PROBLEM REQUIREMENTS: In the listing below, find each line holding "瑞幸便宜的时候就喝他" and copy it.

INPUT:
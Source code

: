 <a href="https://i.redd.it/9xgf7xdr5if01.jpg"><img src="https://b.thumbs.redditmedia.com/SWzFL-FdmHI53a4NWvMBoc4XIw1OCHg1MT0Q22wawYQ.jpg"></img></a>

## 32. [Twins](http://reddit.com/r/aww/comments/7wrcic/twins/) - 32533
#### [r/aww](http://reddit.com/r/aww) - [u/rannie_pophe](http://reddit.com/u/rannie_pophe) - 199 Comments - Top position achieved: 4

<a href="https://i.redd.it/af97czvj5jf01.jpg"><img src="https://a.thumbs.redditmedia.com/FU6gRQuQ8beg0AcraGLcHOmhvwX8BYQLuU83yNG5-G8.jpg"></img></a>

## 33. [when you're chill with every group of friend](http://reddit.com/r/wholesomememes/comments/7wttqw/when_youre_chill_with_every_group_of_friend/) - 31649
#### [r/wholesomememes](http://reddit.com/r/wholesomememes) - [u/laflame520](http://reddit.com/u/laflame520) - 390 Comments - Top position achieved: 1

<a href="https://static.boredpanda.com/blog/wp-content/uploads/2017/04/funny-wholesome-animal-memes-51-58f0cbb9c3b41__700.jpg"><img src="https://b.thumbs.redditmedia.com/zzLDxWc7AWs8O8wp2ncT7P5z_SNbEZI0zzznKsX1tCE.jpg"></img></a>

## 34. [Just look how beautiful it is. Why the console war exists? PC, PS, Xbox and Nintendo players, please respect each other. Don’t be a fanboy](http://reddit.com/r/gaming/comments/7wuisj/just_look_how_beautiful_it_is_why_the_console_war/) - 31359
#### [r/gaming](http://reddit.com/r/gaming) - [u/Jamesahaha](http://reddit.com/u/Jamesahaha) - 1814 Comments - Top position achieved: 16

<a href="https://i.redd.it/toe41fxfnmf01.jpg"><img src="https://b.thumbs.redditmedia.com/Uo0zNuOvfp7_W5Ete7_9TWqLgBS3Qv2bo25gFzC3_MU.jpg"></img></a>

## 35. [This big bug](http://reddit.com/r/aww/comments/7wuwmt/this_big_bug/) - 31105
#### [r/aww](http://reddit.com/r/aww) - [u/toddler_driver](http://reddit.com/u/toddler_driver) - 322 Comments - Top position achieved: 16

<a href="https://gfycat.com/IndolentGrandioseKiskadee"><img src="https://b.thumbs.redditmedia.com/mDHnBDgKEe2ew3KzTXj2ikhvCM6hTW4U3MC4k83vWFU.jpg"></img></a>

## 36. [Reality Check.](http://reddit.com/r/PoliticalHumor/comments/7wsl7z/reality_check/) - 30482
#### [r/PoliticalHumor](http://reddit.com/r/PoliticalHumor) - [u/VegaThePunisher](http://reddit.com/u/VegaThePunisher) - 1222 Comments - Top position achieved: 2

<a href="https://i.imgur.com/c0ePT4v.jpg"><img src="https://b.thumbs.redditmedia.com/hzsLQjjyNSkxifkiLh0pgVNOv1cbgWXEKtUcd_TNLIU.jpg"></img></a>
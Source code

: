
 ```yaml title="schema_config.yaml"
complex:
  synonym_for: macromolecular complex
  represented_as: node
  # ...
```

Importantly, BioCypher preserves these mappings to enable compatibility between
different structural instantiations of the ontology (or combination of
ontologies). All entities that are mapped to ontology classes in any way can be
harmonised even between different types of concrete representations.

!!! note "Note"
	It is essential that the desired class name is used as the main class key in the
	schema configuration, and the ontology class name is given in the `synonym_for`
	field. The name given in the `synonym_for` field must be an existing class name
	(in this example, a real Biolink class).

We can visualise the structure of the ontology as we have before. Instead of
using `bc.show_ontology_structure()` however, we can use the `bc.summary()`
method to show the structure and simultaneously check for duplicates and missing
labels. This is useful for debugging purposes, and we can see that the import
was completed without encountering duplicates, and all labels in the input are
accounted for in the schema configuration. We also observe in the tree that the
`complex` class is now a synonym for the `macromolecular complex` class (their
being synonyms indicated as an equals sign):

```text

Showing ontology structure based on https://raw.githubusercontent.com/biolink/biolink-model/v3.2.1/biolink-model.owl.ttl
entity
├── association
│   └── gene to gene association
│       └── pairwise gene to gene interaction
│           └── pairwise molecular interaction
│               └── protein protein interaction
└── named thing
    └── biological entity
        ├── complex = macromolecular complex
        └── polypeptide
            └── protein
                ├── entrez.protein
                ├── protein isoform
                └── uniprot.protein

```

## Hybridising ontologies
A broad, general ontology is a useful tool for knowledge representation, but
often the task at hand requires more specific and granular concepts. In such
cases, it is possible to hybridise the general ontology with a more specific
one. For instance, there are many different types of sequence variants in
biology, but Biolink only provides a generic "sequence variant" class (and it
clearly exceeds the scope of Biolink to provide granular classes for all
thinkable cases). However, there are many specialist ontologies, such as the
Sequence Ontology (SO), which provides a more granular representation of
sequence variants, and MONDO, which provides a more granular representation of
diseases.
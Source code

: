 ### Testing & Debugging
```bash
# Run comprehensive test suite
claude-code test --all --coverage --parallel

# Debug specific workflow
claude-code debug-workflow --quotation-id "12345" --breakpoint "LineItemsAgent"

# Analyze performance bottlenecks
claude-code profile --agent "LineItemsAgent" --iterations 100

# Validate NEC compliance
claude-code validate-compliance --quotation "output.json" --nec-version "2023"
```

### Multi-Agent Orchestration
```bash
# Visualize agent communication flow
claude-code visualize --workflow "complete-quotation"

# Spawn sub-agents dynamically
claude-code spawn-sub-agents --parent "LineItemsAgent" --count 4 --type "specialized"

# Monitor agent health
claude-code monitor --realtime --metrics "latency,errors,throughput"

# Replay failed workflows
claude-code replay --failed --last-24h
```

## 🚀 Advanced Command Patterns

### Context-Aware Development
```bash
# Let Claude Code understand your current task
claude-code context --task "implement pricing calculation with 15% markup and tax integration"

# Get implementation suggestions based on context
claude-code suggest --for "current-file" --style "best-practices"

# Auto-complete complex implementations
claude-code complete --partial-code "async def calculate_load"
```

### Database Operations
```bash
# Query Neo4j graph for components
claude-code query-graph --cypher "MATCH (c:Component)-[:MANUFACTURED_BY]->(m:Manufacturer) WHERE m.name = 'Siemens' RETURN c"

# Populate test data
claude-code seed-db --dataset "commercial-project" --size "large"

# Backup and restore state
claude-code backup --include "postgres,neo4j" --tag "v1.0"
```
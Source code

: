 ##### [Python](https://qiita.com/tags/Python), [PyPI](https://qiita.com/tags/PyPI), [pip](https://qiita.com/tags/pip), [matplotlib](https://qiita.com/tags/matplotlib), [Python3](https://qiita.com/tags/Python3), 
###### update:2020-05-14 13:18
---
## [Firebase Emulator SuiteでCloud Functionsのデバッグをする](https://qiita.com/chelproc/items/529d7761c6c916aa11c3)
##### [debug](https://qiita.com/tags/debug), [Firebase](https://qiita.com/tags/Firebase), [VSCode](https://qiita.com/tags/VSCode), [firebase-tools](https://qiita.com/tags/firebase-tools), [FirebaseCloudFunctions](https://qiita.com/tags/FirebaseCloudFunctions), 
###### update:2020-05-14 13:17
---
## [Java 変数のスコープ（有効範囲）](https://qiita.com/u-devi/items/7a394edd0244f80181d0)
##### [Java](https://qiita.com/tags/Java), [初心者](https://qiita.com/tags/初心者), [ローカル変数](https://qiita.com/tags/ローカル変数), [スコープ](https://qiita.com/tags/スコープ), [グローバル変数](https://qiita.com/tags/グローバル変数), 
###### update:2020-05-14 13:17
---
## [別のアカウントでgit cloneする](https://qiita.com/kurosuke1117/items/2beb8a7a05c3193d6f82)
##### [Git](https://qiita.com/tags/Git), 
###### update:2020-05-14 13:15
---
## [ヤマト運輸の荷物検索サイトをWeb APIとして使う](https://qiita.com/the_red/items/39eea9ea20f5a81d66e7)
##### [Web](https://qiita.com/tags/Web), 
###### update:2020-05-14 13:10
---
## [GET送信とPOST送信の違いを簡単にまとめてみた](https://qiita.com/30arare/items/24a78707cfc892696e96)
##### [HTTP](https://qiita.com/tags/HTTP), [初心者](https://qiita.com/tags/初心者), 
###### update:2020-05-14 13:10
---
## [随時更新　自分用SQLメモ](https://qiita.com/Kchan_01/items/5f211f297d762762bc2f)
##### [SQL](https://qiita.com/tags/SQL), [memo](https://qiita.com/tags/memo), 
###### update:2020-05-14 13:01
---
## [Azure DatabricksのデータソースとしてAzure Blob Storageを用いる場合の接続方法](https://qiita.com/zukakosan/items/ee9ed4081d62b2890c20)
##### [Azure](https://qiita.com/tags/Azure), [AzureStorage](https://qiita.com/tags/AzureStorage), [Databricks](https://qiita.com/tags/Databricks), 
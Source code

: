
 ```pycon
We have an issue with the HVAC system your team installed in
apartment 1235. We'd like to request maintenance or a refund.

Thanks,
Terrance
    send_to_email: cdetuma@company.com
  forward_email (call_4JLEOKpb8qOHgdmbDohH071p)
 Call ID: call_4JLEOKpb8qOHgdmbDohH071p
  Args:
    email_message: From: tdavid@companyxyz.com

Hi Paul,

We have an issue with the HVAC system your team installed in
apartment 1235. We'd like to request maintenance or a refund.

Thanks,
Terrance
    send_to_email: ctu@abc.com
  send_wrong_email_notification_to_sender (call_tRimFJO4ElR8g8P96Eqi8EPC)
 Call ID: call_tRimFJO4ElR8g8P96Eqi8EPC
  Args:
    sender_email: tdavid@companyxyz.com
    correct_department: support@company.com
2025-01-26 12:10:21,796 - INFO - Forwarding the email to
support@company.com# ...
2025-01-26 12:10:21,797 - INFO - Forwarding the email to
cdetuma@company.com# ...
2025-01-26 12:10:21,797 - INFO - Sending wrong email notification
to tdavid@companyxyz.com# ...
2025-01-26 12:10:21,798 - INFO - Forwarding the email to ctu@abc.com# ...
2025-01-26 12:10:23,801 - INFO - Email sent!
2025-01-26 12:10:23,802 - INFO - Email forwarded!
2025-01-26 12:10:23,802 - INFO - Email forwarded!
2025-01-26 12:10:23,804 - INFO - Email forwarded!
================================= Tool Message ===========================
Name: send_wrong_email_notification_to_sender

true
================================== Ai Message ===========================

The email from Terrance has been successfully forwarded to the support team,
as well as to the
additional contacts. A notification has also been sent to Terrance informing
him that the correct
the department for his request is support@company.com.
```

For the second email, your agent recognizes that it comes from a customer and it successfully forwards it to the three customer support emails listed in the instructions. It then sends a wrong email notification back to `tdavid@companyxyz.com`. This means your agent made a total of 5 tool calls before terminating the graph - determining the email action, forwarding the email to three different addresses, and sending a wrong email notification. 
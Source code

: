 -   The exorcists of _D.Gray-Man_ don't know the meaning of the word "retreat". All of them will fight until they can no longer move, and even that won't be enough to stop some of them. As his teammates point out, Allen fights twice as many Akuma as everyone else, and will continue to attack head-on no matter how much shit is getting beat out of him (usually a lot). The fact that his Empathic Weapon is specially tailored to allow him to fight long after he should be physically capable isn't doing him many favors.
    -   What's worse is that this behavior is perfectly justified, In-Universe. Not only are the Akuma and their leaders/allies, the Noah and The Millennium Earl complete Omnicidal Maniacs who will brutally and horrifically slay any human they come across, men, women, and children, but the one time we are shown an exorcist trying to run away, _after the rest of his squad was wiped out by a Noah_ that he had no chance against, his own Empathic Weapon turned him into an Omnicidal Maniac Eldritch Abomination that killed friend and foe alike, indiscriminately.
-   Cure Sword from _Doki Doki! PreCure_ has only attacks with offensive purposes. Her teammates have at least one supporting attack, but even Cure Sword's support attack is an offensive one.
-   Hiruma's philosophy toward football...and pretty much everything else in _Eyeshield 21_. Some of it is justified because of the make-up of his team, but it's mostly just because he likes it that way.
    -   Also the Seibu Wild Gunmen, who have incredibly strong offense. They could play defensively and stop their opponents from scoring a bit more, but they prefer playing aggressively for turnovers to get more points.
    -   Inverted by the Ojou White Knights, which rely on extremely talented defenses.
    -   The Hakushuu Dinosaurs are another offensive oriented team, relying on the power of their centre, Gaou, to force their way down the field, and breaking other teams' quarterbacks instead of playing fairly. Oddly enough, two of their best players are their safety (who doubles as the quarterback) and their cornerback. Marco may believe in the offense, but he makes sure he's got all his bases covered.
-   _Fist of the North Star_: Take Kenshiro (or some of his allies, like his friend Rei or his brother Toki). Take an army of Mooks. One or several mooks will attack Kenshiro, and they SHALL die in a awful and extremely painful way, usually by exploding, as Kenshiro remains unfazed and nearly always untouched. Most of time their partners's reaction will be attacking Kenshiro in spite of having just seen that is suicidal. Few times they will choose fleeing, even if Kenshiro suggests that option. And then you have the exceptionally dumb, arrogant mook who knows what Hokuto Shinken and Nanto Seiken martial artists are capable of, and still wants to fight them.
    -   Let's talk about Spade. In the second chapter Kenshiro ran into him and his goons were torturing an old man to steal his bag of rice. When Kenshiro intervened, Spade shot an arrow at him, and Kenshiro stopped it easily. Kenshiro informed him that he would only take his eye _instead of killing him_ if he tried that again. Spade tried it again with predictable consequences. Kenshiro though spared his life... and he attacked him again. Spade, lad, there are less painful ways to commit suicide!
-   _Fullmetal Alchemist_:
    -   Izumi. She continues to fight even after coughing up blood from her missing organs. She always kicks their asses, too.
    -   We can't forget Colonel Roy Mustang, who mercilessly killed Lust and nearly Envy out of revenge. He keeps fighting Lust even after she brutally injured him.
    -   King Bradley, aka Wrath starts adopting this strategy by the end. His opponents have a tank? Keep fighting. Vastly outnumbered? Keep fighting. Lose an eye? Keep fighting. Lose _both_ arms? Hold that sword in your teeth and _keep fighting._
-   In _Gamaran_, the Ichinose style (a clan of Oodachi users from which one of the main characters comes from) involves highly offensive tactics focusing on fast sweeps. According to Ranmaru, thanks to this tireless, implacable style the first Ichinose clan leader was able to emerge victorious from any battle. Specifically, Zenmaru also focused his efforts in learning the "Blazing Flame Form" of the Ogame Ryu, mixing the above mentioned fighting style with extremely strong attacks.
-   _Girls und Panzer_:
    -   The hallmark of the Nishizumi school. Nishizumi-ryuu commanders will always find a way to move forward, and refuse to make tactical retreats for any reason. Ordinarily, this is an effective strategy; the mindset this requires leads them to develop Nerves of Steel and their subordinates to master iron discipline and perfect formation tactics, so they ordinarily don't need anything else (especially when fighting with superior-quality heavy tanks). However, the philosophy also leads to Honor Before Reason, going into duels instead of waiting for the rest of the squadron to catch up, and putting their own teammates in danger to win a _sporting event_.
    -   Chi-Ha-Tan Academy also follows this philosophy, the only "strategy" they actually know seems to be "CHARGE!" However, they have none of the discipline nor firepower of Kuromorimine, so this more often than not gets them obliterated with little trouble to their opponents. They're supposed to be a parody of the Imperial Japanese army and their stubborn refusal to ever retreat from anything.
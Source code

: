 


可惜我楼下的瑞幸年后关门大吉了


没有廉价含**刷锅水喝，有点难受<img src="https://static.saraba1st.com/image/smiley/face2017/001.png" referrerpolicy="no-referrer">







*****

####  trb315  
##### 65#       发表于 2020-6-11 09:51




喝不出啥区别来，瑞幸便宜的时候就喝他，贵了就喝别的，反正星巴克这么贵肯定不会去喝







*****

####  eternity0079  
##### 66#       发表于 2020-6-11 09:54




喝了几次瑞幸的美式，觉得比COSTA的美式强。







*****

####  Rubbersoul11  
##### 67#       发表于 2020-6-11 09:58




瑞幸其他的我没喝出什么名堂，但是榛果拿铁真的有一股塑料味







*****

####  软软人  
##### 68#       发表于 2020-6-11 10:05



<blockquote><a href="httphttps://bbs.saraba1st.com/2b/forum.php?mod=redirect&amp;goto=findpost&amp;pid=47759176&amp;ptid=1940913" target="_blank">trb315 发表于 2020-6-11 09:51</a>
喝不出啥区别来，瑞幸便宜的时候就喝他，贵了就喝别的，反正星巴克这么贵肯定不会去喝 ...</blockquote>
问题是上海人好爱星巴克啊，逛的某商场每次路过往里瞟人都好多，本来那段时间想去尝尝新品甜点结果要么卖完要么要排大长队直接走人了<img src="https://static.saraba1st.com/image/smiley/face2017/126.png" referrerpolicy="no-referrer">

WRITTEN REPLY:
喝不出啥区别来，瑞幸便宜的时候就喝他，贵了就喝别的，反正星巴克这么贵肯定不会去喝
喝不出啥区别来，瑞幸便宜的时候就喝他，贵了就喝别的，反正星巴克这么贵肯定不会去喝 ...</blockquote>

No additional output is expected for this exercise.